E se un bambino fosse bene comune? Pensieri dopo la sentenza della Corte suprema Usa
Ferisce la violenza che si è scatenata dopo la sentenza della Corte suprema americana resa nota venerdì 24 giugno. La massima autorità giudiziaria degli Stati Uniti ha rimosso un’altra sua sentenza, quella del 1973 (Roe versus Wade) e ha decretato che la Costituzione americana non prevede un esplicito diritto ad abortire, la parola deve tornare al popolo e alle assemblee legislative.
Ferisce perché un evento così potente sul piano esistenziale di milioni di persone, prima ancora che sul piano legale, anziché essere visto come opportunità di confronto per poi giungere a una decisione comune – ciò che prescrive la Corte – viene utilizzato immediatamente come oggetto di contrapposizione frontale tra schieramenti che appaiono granitici. Di positivo c’è che sui giornali e in tv un tema tabù come quello dell’aborto è tornato al centro del dibattito.
Ciò che sembrava acquisito per sempre, e che ha fatto breccia anche nel cuore di molte istituzioni a livello europeo, oggi è tornato discutibile, almeno a livello mediatico.
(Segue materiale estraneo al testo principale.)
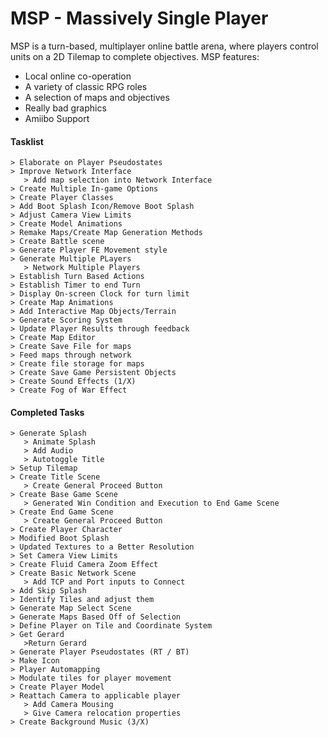 # MSP - Massively Single Player
 MSP is a turn-based, multiplayer online battle arena, where players control units on a 2D Tilemap to complete objectives.
 MSP features:
 - Local online co-operation
 - A variety of classic RPG roles
 - A selection of maps and objectives
 - Really bad graphics
 - Amiibo Support

#### Tasklist
	> Elaborate on Player Pseudostates
	> Improve Network Interface
	   > Add map selection into Network Interface
	> Create Multiple In-game Options
	> Create Player Classes
	> Add Boot Splash Icon/Remove Boot Splash
	> Adjust Camera View Limits	
	> Create Model Animations
	> Remake Maps/Create Map Generation Methods
	> Create Battle scene
	> Generate Player FE Movement style
	> Generate Multiple PLayers
	   > Network Multiple Players
	> Establish Turn Based Actions
	> Establish Timer to end Turn
	> Display On-screen Clock for turn limit
	> Create Map Animations
	> Add Interactive Map Objects/Terrain
	> Generate Scoring System
	> Update Player Results through feedback
	> Create Map Editor
	> Create Save File for maps
	> Feed maps through network
	> Create file storage for maps
	> Create Save Game Persistent Objects
	> Create Sound Effects (1/X)
	> Create Fog of War Effect


#### Completed Tasks
	> Generate Splash
	   > Animate Splash
	   > Add Audio
	   > Autotoggle Title
	> Setup Tilemap
	> Create Title Scene
	   > Create General Proceed Button
	> Create Base Game Scene
	   > Generated Win Condition and Execution to End Game Scene
	> Create End Game Scene
	   > Create General Proceed Button
	> Create Player Character
	> Modified Boot Splash
	> Updated Textures to a Better Resolution
	> Set Camera View Limits
	> Create Fluid Camera Zoom Effect
	> Create Basic Network Scene
	   > Add TCP and Port inputs to Connect
	> Add Skip Splash
	> Identify Tiles and adjust them
	> Generate Map Select Scene
	> Generate Maps Based Off of Selection
	> Define Player on Tile and Coordinate System
	> Get Gerard
	   >Return Gerard
	> Generate Player Pseudostates (RT / BT)
	> Make Icon
	> Player Automapping
	> Modulate tiles for player movement
	> Create Player Model
	> Reattach Camera to applicable player
	   > Add Camera Mousing
	   > Give Camera relocation properties
	> Create Background Music (3/X)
Viene da chiedersi se la stessa cosa stia avvenendo nelle famiglie, nella società, tra colleghi, amici, oppure no. E da parte nostra non manca di certo la curiosità di sapere come la pensano i lettori della Difesa. Ci troviamo di fronte a un tema spinoso, come sempre quando in gioco c’è la vita e quando diritti fondamentali possono finire per contrastarsi. Nei social, in questi giorni, sono comparsi moltissimi post, la grande maggioranza scandalizzati da quanto sentenziato in America.
Colpisce una grafica che si apre con una domanda: «Hai un utero?». Prima alternativa «no», diretta conseguenza «Taci» e fine dei giochi. Seconda alternativa «sì», con due possibilità: uno «Scegli tu», due «Se sei contro l’aborto non abortire». Una semplificazione efficace a livello mnemonico, sconcertante a livello valoriale. Sulla stessa falsa riga di molti cartelli visti alle manifestazioni di protesta scoppiate nelle città statunitensi, «My body, my choice»: il mio corpo, la mia scelta. Di certo la libertà e la capacità/possibilità decisionale della donna è un valore e non c’è dubbio – tanto più in un Paese come l’Italia – che una gravidanza e poi l’accoglienza di una nuova vita abbia un impatto sull’esistenza della mamma.
Per secoli la nostra società non ha saputo bilanciare tra i generi l’impegno fondamentale, necessario alla prosecuzione della vita, alla creazione di futuro. Eppure ci chiediamo se davvero permettere a una persona di nascere o meno possa essere letta solo come una scelta individuale. Impressiona sempre sentir parlare di un figlio come di un diritto: come se questa nuova vita che generiamo ci appartenesse o fosse l’oggetto attraverso cui realizziamo le nostre aspirazioni. Una nuova vita non appartiene a nessuno, è un dono in se stessa per il mondo, i genitori hanno solo il compito di accudirla fino al raggiungimento dell’autonomia. Allo stesso modo, ci chiediamo se dire no a una nuova vita sia davvero un diritto o non sia solo una scelta (che un parlamento può anche giudicare legale).
In questa nuova battaglia, emerge ancora una volta l’iperindividualismo che ci pervade. Il mio corpo, la mia scelta. Eppure c’è tanto della vita di ciascuno che trova senso solo quanto il mio corpo – ma anche la mia mente, la mia sensibilità, le mie scelte – entra in contatto con gli altri. Siamo “pubblici” in molte sfere, anche in quella familiare, giusto per fare un esempio: chi ha deciso di sposarsi lo ha fatto davanti a testimoni che rappresentano l’intera comunità, il matrimonio non è privato. Da qui la domanda: davvero la nascita di un bambino è solo un fatto che riguarda la sua mamma e (forse) il suo papà? O si tratta piuttosto di un bene comune, specie in un tempo di tremendo inverno demografico? Questo non significa che sia giusto togliere il potere di scelta alla mamma, significa non lascare sole le persone che affrontano una gravidanza con paura e incertezza. In Italia, da tempo, è possibile far nascere un bambino in anonimato, dargli la vita e affidarlo a una famiglia che lo accolga. Si tratta di una via preziosa.